### Source data
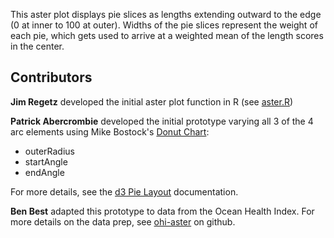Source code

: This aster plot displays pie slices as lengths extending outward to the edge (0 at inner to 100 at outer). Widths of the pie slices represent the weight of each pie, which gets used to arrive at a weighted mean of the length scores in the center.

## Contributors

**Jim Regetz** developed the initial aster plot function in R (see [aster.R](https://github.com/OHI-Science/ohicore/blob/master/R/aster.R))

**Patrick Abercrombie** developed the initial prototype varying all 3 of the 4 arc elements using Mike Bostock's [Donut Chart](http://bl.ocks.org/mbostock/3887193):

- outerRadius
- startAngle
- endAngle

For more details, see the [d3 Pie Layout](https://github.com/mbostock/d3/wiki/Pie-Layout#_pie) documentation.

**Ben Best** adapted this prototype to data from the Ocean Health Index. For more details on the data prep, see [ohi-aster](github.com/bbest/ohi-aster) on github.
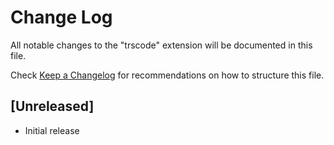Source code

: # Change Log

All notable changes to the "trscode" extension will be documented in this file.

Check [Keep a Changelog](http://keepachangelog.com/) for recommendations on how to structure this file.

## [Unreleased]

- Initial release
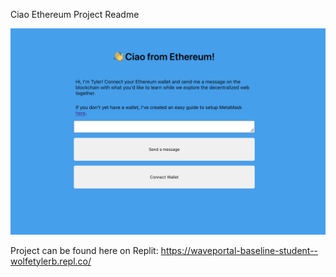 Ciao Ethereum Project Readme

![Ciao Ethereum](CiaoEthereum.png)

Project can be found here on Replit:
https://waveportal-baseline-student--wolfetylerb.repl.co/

### About this task
Pictures do not belong in the copy. Output all of the records exactly.

### Expected answer
Source code

: This aster plot displays pie slices as lengths extending outward to the edge (0 at inner to 100 at outer). Widths of the pie slices represent the weight of each pie, which gets used to arrive at a weighted mean of the length scores in the center.

## Contributors

**Jim Regetz** developed the initial aster plot function in R (see [aster.R](https://github.com/OHI-Science/ohicore/blob/master/R/aster.R))

**Patrick Abercrombie** developed the initial prototype varying all 3 of the 4 arc elements using Mike Bostock's [Donut Chart](http://bl.ocks.org/mbostock/3887193):

- outerRadius
- startAngle
- endAngle

For more details, see the [d3 Pie Layout](https://github.com/mbostock/d3/wiki/Pie-Layout#_pie) documentation.

**Ben Best** adapted this prototype to data from the Ocean Health Index. For more details on the data prep, see [ohi-aster](github.com/bbest/ohi-aster) on github.
Source code

: # Change Log

All notable changes to the "trscode" extension will be documented in this file.

Check [Keep a Changelog](http://keepachangelog.com/) for recommendations on how to structure this file.

## [Unreleased]

- Initial release
 Ciao Ethereum Project Readme

![Ciao Ethereum](CiaoEthereum.png)

Project can be found here on Replit:
https://waveportal-baseline-student--wolfetylerb.repl.co/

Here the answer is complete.